Run Multiple Generalized Random Forest (GRF) Causal Forest Models with Enhanced Qini Cross-Validation

This function runs multiple GRF causal forest models with enhanced features. In addition to estimating causal effects, it can compute the Rank-Weighted Average Treatment Effect (RATE) for each model.

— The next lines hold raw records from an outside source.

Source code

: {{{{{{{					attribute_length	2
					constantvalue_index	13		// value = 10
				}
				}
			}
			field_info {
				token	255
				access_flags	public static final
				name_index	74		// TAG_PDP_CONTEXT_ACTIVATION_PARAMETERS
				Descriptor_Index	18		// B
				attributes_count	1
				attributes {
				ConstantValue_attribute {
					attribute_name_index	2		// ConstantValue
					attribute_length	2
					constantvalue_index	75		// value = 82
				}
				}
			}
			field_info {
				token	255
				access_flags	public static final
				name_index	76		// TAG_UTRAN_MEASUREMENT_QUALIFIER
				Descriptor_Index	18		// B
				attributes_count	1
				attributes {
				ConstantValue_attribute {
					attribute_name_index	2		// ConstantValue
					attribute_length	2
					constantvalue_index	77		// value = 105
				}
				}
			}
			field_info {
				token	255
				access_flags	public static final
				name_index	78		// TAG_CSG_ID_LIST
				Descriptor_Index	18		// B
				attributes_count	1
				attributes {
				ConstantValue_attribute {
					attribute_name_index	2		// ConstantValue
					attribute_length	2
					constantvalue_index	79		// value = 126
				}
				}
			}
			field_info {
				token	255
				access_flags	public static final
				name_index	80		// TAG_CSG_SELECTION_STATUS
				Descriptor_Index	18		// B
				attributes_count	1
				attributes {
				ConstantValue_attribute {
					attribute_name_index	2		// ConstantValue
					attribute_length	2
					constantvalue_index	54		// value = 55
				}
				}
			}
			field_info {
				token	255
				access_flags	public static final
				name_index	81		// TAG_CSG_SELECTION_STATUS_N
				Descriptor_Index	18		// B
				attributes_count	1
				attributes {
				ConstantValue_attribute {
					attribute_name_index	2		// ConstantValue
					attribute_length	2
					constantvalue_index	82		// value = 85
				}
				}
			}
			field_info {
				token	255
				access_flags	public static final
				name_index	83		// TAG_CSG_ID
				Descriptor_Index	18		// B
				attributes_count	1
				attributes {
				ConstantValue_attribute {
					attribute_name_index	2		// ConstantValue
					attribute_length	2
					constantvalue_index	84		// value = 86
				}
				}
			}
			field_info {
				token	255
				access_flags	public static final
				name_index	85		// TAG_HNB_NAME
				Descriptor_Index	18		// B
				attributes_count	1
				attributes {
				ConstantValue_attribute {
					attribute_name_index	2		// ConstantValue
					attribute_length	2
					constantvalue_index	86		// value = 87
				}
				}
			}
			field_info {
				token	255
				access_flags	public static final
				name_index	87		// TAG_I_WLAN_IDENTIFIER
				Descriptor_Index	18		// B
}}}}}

It also gives you the option to train a separate "Qini forest" on a subset of data and compute Qini curves on held-out data, thereby avoiding in-sample optimism in the Qini plots.

Usage

margot_causal_forest(
  data,
  outcome_vars,
  covariates,
  W,
  weights,
  grf_defaults = list(),
  save_data = FALSE,
  compute_rate = TRUE,
  top_n_vars = 15,
  save_models = TRUE,
  train_proportion = 0.7,
  qini_split = TRUE,
  qini_train_prop = 0.7,
  verbose = TRUE
)

Arguments

data: A data frame containing all necessary variables.
outcome_vars: A character vector of outcome variable names to be modelled.
covariates: A matrix of covariates to be used in the GRF models.
W: A vector of binary treatment assignments.
weights: A vector of weights for the observations.
grf_defaults: A list of default parameters for the GRF models.
save_data: Logical indicating whether to save data, covariates, and weights. Default is FALSE.
compute_rate: Logical indicating whether to compute RATE for each model. Default is TRUE.
top_n_vars: Integer specifying the number of top variables to use for additional computations. Default is 15.
save_models: Logical indicating whether to save the full GRF model objects. Default is TRUE.
train_proportion: Numeric value between 0 and 1 indicating the proportion of non-missing data to use for training policy trees. Default is 0.7.
qini_split: Logical indicating whether to do a separate train/test split exclusively for the Qini calculation. Default is TRUE (i.e., Qini is computed out-of-sample).
qini_train_prop: Proportion of data to use for the Qini training set (if qini_split=TRUE). Default is 0.7.
verbose: Logical indicating whether to display detailed messages during execution. Default is TRUE.

Value

A list containing model results, a combined table, and other relevant information.